A l'exact inverse de la moindre célébration du pathos - une fois seulement, la douleur est à ce point extrême qu'il songe, l'espace de trois petites minutes, à mettre fin à ses jours sous un tram. La seule fois -, sans aucune contemplation gratuite de ce qu'il lui arrive et décrit avec une précision invraisemblable, cet auteur que l'on peut aisément rapprocher d'un Alphonse Allais ou d'un Tristan Bernard pour la verve satyrique et l'acuité intraitable, chez qui viendrait se mêler un peu de l'esprit de Voltaire, parvient à nous faire réfléchir sur la condition d'être humain, par le biais de l'absurde des événements, par la contemplation méthodique de la folie de ces pauvres hères dont son épouse, médecin psychiatre, a la charge ; il nous interroge sur le tragique de nos destins et sur le goût infini de vivre, omniprésents et irrésistiblement liés. Il parvient à nous faire sourire - de ce sourire à la fois complice, tendre et féroce - lorsqu'il décrit avec toute la fantaisie du monde les nouvelles manières d'être en sa présence de ses proches, de ses amis, de ses relations ou du fameux cousin qui s'inquiète de le voir disparaître sans qu'il ait pu lui prêter l'argent déjà promis... C'est ainsi un troublant voyage auquel l'auteur du "Reportage céleste de notre envoyé spécial au paradis" convie son lecteur. On aurait pu s'attendre à une confession indélicate, voyeuse, nombriliste. C'est l'exact contraire qui se produit ce témoignage étant à la fois trop désespéré et trop gai, trop profond et trop léger pour sombrer dans la moindre forme de pathos honteux, alors qu'il n'a de cesse de se moquer de lui-même, y compris et surtout lorsque tout le pousserait à pleurer. Une sorte d'anti auto-fiction bien avant l'heure...

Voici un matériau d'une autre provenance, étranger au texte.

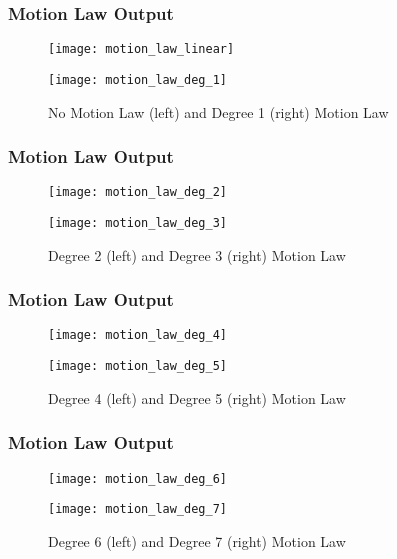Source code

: \begin{frame}
	\frametitle{Motion Law Output}
	\begin{figure}[hb]
		\centering
		\begin{minipage}{0.45\textwidth}
			\texttt{[image: motion\_law\_linear]}
		\end{minipage}%
		\begin{minipage}{0.45\textwidth}
			\texttt{[image: motion\_law\_deg\_1]}
		\end{minipage}
		\caption{No Motion Law (left) and Degree 1 (right) Motion Law}
		\label{fig:motion_law_lin_1}
	\end{figure}
\end{frame}
\begin{frame}
	\frametitle{Motion Law Output}

	\begin{figure}[hb]
		\centering
		\begin{minipage}{0.45\textwidth}
			\texttt{[image: motion\_law\_deg\_2]}
		\end{minipage}%
		\begin{minipage}{0.45\textwidth}
			\texttt{[image: motion\_law\_deg\_3]}
		\end{minipage}%
		\caption{Degree 2 (left) and Degree 3 (right) Motion Law}
		\label{fig:motion_law_2_3}
	\end{figure}
\end{frame}

\begin{frame}
	\frametitle{Motion Law Output}

	\begin{figure}[hb]
		\centering
		\begin{minipage}{0.45\textwidth}
			\texttt{[image: motion\_law\_deg\_4]}
		\end{minipage}%
		\begin{minipage}{0.45\textwidth}
			\texttt{[image: motion\_law\_deg\_5]}
		\end{minipage}%
		\caption{Degree 4 (left) and Degree 5 (right) Motion Law}
		\label{fig:motion_law_4_5}
	\end{figure}
\end{frame}

\begin{frame}
	\frametitle{Motion Law Output}

	\begin{figure}[hb]
		\centering
		\begin{minipage}{0.45\textwidth}
			\texttt{[image: motion\_law\_deg\_6]}
		\end{minipage}%
		\begin{minipage}{0.45\textwidth}
			\texttt{[image: motion\_law\_deg\_7]}
		\end{minipage}%
		\caption{Degree 6 (left) and Degree 7 (right) Motion Law}
		\label{fig:motion_law_6_7}
	\end{figure}
\end{frame}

Les dernières pages de ce récit, assez différentes de tonalité du reste de l'ouvrage, sont à relever tant elles sont belles de vérité et d'humilité immodeste. On pourrait presque y découvrir une manière de testament littéraire et existentiel, des mots d'une sincérité aussi crue que poétique qu'il adresse, à travers la distance de son âge, de sa vie à "la petite Nini", la nièce norvego-magyar qu'il rencontre incidemment à l'occasion de ce séjour forcé en Suède. Il s'y voit Robinson parmi les milliers de Robinson du monde, tous sur le même petit îlot, un être qui «n'espère plus grand chose» que profiter encore un peu de ce que la vie lui réserve. Et remercie, dans un geste de générosité pure, gratuite, tous les êtres qui l'aime et qu'il aime. de fait, ce texte bouleversant et singulier sera son ultime roman.

L'homme qui affirmait qu'«en matière d'humour, je ne plaisante jamais» décédera sans blaguer d'une attaque cérébrale (très probablement consécutive à sa maladie) deux petites années plus tard. C'était un jour qu'il randonnait, lui, le voyageur de son crâne, tandis qu'il s'était baissé pour relacer ses chaussures, il ne s'en releva jamais. Ce fut son ultime canular. Il avait cinquante et un an.